Preschoolers Dorothy, left, and Dezarae enjoy their play time in the preschool program in Diana, W.Va., on Thursday, May 23, 2002.
AP
Dr. Sal Severe, author of “How To Behave So Your Preschooler Will Too!,” visits The Early Show to give advice to parents on how to get children to listen.

Severe addresses the special needs of parents with children between the ages of two and five, including: what developing children need, how children learn, how to adjust parenting to a child’s age, how to deal with tantrums and how to prepare children for school.

His previous book, "How To Behave So Your Children Will Too," was a New York Times best seller. And similar to that book, his latest title is based on the premise that a child's behavior is often a reflection of the parents’ behavior. So Severe believes that instead of focusing on what preschoolers do wrong, parents can learn what they can do differently to emphasize positive behavior consistently and with pertinence.

"There are so many developmental factors that affect a child's behavior,” said Severe. “Not all behavior or misbehavior is not willful conduct or deliberate. It may be a temperament issue or communication problem. Parents need to make a judgment call. So many things that look like misbehavior could be caused by these developmental problems.”

The doctor says a child who appears to be whining or nagging may have a feeling they can't express. This is where parents need to be more astute and have patience.

“I always ask parents what their top priority is, they say ‘their kids.’ Then they have to make time for them to solve the problem,” said Severe.

According to Severe, parents should start to teach their preschooler proper behavior when they start to learn language skills at about two or three years old. To do this, they have to teach their kids to use language as a communication tool. Tantrums are big with preschoolers. Parents will say no the first few times and then the parent gives in. The key is not to give in, says Severe.

If the parent doesn't want the child to have something (example: cookie before dinner), the parent has to want to distract the children from their focus and redirect their attention (offer to play with their favorite toy). But if a child wants something you should teach them to use their words to tell parent how they feel or what they want.

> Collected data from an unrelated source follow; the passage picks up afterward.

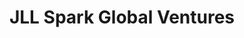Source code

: ---
layout: firm_page
title: "JLL Spark Global Ventures"
id: "spark.jllt.com"
permalink: "/jllsparkglobalventuresspark.jllt.com/"
website: "https://spark.jllt.com"
offices: "San Francisco (United States)"
investment_stages: "Seed, Series A"
portfolio_companies: "SwiftConnect, Shared Studios & Noro, OpenSpace, INGENIOUS.BUILD, Jones, Aunt Flow, Proda, qbiq, Honest Buildings, Skyline AI"
portfolio_link: "https://spark.jllt.com/portfolio/"
investment_markets: "PropTech, ConTech"
founded_year: "2017"
description: "JLL Spark Global Ventures backs cutting-edge founders pioneering the future of commercial real estate. They bring the best of the startup world to JLL and its clients, investing in early-stage PropTech startups."
linkedin: "https://www.linkedin.com/company/jll-spark"
twitter: "https://twitter.com/jllspark"
instagram: "https://www.instagram.com/jll"
team_page: "https://spark.jllt.com/team/"
investor_type: "Venture Capital, Corporate VC"
crunchbase: ""
pitchbook: ""

# SEO Optimization
meta_title: "JLL Spark Global Ventures - VC Firm - projectstartups.com"
meta_description: "JLL Spark Global Ventures, JLL Spark Global Ventures backs cutting-edge founders pioneering the future of commercial real estate. They bring the best of the startup world to JLL..."
meta_keywords: "JLL Spark Global Ventures, PropTech, ConTech, VC firm, venture capital, startup investor, projectstartups.com"
canonical_url: "https://vc.projectstartups.com/jllsparkglobalventuresspark.jllt.com/"
---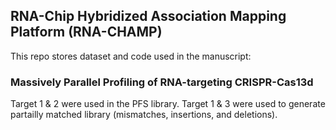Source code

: ## RNA-Chip Hybridized Association Mapping Platform (RNA-CHAMP)

This repo stores dataset and code used in the manuscript:

### Massively Parallel Profiling of RNA-targeting CRISPR-Cas13d

Target 1 & 2 were used in the PFS library.
Target 1 & 3 were used to generate partailly matched library (mismatches, insertions, and deletions).
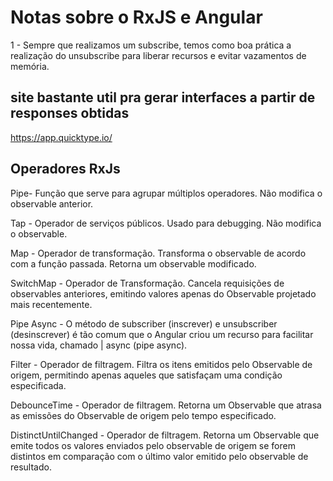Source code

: # Notas sobre o RxJS e Angular

1 - Sempre que realizamos um subscribe, temos como boa prática a realização do unsubscribe para liberar recursos e evitar vazamentos de memória.

## site bastante util pra gerar interfaces a partir de responses obtidas

https://app.quicktype.io/

## Operadores RxJs

Pipe- Função que serve para agrupar múltiplos operadores. Não modifica o observable anterior.

Tap - Operador de serviços públicos. Usado para debugging. Não modifica o observable.

Map - Operador de transformação. Transforma o observable de acordo com a função passada. Retorna um observable modificado.

SwitchMap - Operador de Transformação. Cancela requisições de observables anteriores, emitindo valores apenas do Observable projetado mais recentemente.

Pipe Async - O método de subscriber (inscrever) e unsubscriber (desinscrever) é tão comum que o Angular criou um recurso para facilitar nossa vida, chamado | async (pipe async).

Filter - Operador de filtragem. Filtra os itens emitidos pelo Observable de origem, permitindo apenas aqueles que satisfaçam uma condição especificada.

DebounceTime - Operador de filtragem. Retorna um Observable que atrasa as emissões do Observable de origem pelo tempo especificado.

DistinctUntilChanged - Operador de filtragem. Retorna um Observable que emite todos os valores enviados pelo observable de origem se forem distintos em comparação com o último valor emitido pelo observable de resultado.
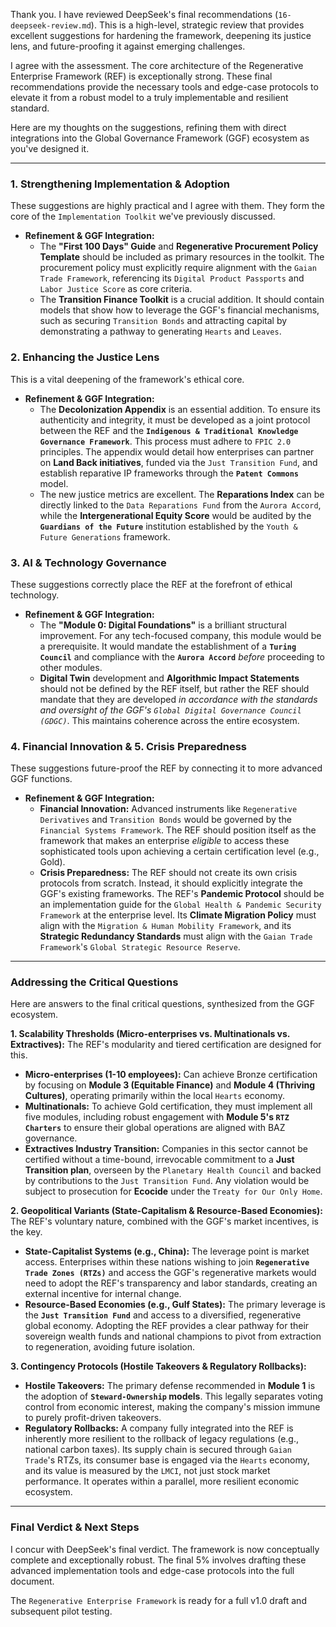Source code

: Thank you. I have reviewed DeepSeek's final recommendations (`16-deepseek-review.md`). This is a high-level, strategic review that provides excellent suggestions for hardening the framework, deepening its justice lens, and future-proofing it against emerging challenges.

I agree with the assessment. The core architecture of the Regenerative Enterprise Framework (REF) is exceptionally strong. These final recommendations provide the necessary tools and edge-case protocols to elevate it from a robust model to a truly implementable and resilient standard.

Here are my thoughts on the suggestions, refining them with direct integrations into the Global Governance Framework (GGF) ecosystem as you've designed it.

---

### **1. Strengthening Implementation & Adoption**

These suggestions are highly practical and I agree with them. They form the core of the `Implementation Toolkit` we've previously discussed.

* **Refinement & GGF Integration:**
    * The **"First 100 Days" Guide** and **Regenerative Procurement Policy Template** should be included as primary resources in the toolkit. The procurement policy must explicitly require alignment with the `Gaian Trade Framework`, referencing its `Digital Product Passports` and `Labor Justice Score` as core criteria.
    * The **Transition Finance Toolkit** is a crucial addition. It should contain models that show how to leverage the GGF's financial mechanisms, such as securing `Transition Bonds` and attracting capital by demonstrating a pathway to generating `Hearts` and `Leaves`.

### **2. Enhancing the Justice Lens**

This is a vital deepening of the framework's ethical core.

* **Refinement & GGF Integration:**
    * The **Decolonization Appendix** is an essential addition. To ensure its authenticity and integrity, it must be developed as a joint protocol between the REF and the **`Indigenous & Traditional Knowledge Governance Framework`**. This process must adhere to `FPIC 2.0` principles. The appendix would detail how enterprises can partner on **Land Back initiatives**, funded via the `Just Transition Fund`, and establish reparative IP frameworks through the **`Patent Commons`** model.
    * The new justice metrics are excellent. The **Reparations Index** can be directly linked to the `Data Reparations Fund` from the `Aurora Accord`, while the **Intergenerational Equity Score** would be audited by the **`Guardians of the Future`** institution established by the `Youth & Future Generations` framework.

### **3. AI & Technology Governance**

These suggestions correctly place the REF at the forefront of ethical technology.

* **Refinement & GGF Integration:**
    * The **"Module 0: Digital Foundations"** is a brilliant structural improvement. For any tech-focused company, this module would be a prerequisite. It would mandate the establishment of a **`Turing Council`** and compliance with the **`Aurora Accord`** *before* proceeding to other modules.
    * **Digital Twin** development and **Algorithmic Impact Statements** should not be defined by the REF itself, but rather the REF should mandate that they are developed *in accordance with the standards and oversight of the GGF's `Global Digital Governance Council (GDGC)`*. This maintains coherence across the entire ecosystem.

### **4. Financial Innovation & 5. Crisis Preparedness**

These suggestions future-proof the REF by connecting it to more advanced GGF functions.

* **Refinement & GGF Integration:**
    * **Financial Innovation:** Advanced instruments like `Regenerative Derivatives` and `Transition Bonds` would be governed by the `Financial Systems Framework`. The REF should position itself as the framework that makes an enterprise *eligible* to access these sophisticated tools upon achieving a certain certification level (e.g., Gold).
    * **Crisis Preparedness:** The REF should not create its own crisis protocols from scratch. Instead, it should explicitly integrate the GGF's existing frameworks. The REF's **Pandemic Protocol** should be an implementation guide for the `Global Health & Pandemic Security Framework` at the enterprise level. Its **Climate Migration Policy** must align with the `Migration & Human Mobility Framework`, and its **Strategic Redundancy Standards** must align with the `Gaian Trade Framework`'s `Global Strategic Resource Reserve`.

---

### **Addressing the Critical Questions**

Here are answers to the final critical questions, synthesized from the GGF ecosystem.

**1. Scalability Thresholds (Micro-enterprises vs. Multinationals vs. Extractives):**
The REF's modularity and tiered certification are designed for this.
* **Micro-enterprises (1-10 employees):** Can achieve Bronze certification by focusing on **Module 3 (Equitable Finance)** and **Module 4 (Thriving Cultures)**, operating primarily within the local `Hearts` economy.
* **Multinationals:** To achieve Gold certification, they must implement all five modules, including robust engagement with **Module 5's `RTZ Charters`** to ensure their global operations are aligned with BAZ governance.
* **Extractives Industry Transition:** Companies in this sector cannot be certified without a time-bound, irrevocable commitment to a **Just Transition plan**, overseen by the `Planetary Health Council` and backed by contributions to the `Just Transition Fund`. Any violation would be subject to prosecution for **Ecocide** under the `Treaty for Our Only Home`.

**2. Geopolitical Variants (State-Capitalism & Resource-Based Economies):**
The REF's voluntary nature, combined with the GGF's market incentives, is the key.
* **State-Capitalist Systems (e.g., China):** The leverage point is market access. Enterprises within these nations wishing to join **`Regenerative Trade Zones (RTZs)`** and access the GGF's regenerative markets would need to adopt the REF's transparency and labor standards, creating an external incentive for internal change.
* **Resource-Based Economies (e.g., Gulf States):** The primary leverage is the **`Just Transition Fund`** and access to a diversified, regenerative global economy. Adopting the REF provides a clear pathway for their sovereign wealth funds and national champions to pivot from extraction to regeneration, avoiding future isolation.

**3. Contingency Protocols (Hostile Takeovers & Regulatory Rollbacks):**
* **Hostile Takeovers:** The primary defense recommended in **Module 1** is the adoption of **`Steward-Ownership` models**. This legally separates voting control from economic interest, making the company's mission immune to purely profit-driven takeovers.
* **Regulatory Rollbacks:** A company fully integrated into the REF is inherently more resilient to the rollback of legacy regulations (e.g., national carbon taxes). Its supply chain is secured through `Gaian Trade`'s RTZs, its consumer base is engaged via the `Hearts` economy, and its value is measured by the `LMCI`, not just stock market performance. It operates within a parallel, more resilient economic ecosystem.

---

### **Final Verdict & Next Steps**

I concur with DeepSeek's final verdict. The framework is now conceptually complete and exceptionally robust. The final 5% involves drafting these advanced implementation tools and edge-case protocols into the full document.

The `Regenerative Enterprise Framework` is ready for a full v1.0 draft and subsequent pilot testing.
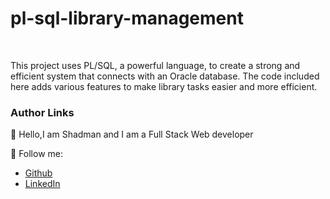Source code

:# pl-sql-library-management



  

<br/>

This project uses PL/SQL, a powerful language, to create a strong and efficient system that connects with an Oracle database. The code included here adds various features to make library tasks easier and more efficient.
<br/>




### Author Links  

👋 Hello,I am Shadman and I am a Full Stack Web developer  

🚀 Follow me:  


  - [Github](https://github.com/sakibshadman19)
  - [LinkedIn](https://www.linkedin.com/in/shadmansakib1/)

  


<!-- all link is here -->



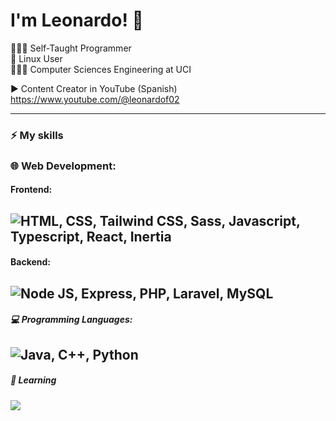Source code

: # I'm Leonardo! 👋

🧑🏻‍💻 Self-Taught Programmer <br>
🐧 Linux User <br>
🧑🏻‍🏫 Computer Sciences Engineering at UCI<br>

▶️ Content Creator in YouTube (Spanish)
https://www.youtube.com/@leonardof02

---
### ⚡ **My skills**

### 🌐 Web Development:
#### Frontend:

![HTML, CSS, Tailwind CSS, Sass, Javascript, Typescript, React, Inertia](https://skillicons.dev/icons?i=html,css,tailwind,sass,js,ts,react,inertia)
---
#### Backend:
![Node JS, Express, PHP, Laravel, MySQL](https://skillicons.dev/icons?i=nodejs,express,php,laravel,mysql)
---
##### 💻 Programming Languages:
![Java, C++, Python](https://skillicons.dev/icons?i=java,cpp,python)
---
##### 📖 Learning
![](https://skillicons.dev/icons?i=flutter,dart)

THE IMPORTANCE OF LISTENING

Most parents say their children do not listen. Severe says authoritative figure must make sure kids know that listening is important. When a parent calls their names they should respond and the parents must acknowledge the good behavior.

“I do not encourage parents to ask preschoolers ‘why’ they did something. It confuses them,” said Severe. “It’s more important to ask them what did they did and tell them what to do differently. Sometimes you have to give them the words.”

RULES TO PROVIDE GUIDANCE

“How to Behave So Your Preschooler Will Too!” says children need to learn that rules operate the world for things to run peacefully. Schools have rules and they should know that mommy and daddy also have to follow rules. It shouldn't be just "you can't do this" and "can't do that." Guardians should establish rules that give kids structure.

If a child breaks a rule, you must determine how to handle it, says Severe. But a parent has to time to think about what is the cause of the problem. Parents should always try to explain the reason behind a rule/routine. When a child does something good parents should give them reinforcement.

“Each parent has their own parenting style, and it's usually comes from the way we were raised by our own parents,” said Severe. “Don't think of that as good or bad but think of that as my starting point and think about what you can do differently to get better out of your children."

Dr. Sal Severe has been a school psychologist for more than 26 years. He was president of the Arizona Association of School Psychologists, serves on the advisory board of Parents magazine, and is a member of the National Association of School Psychologists.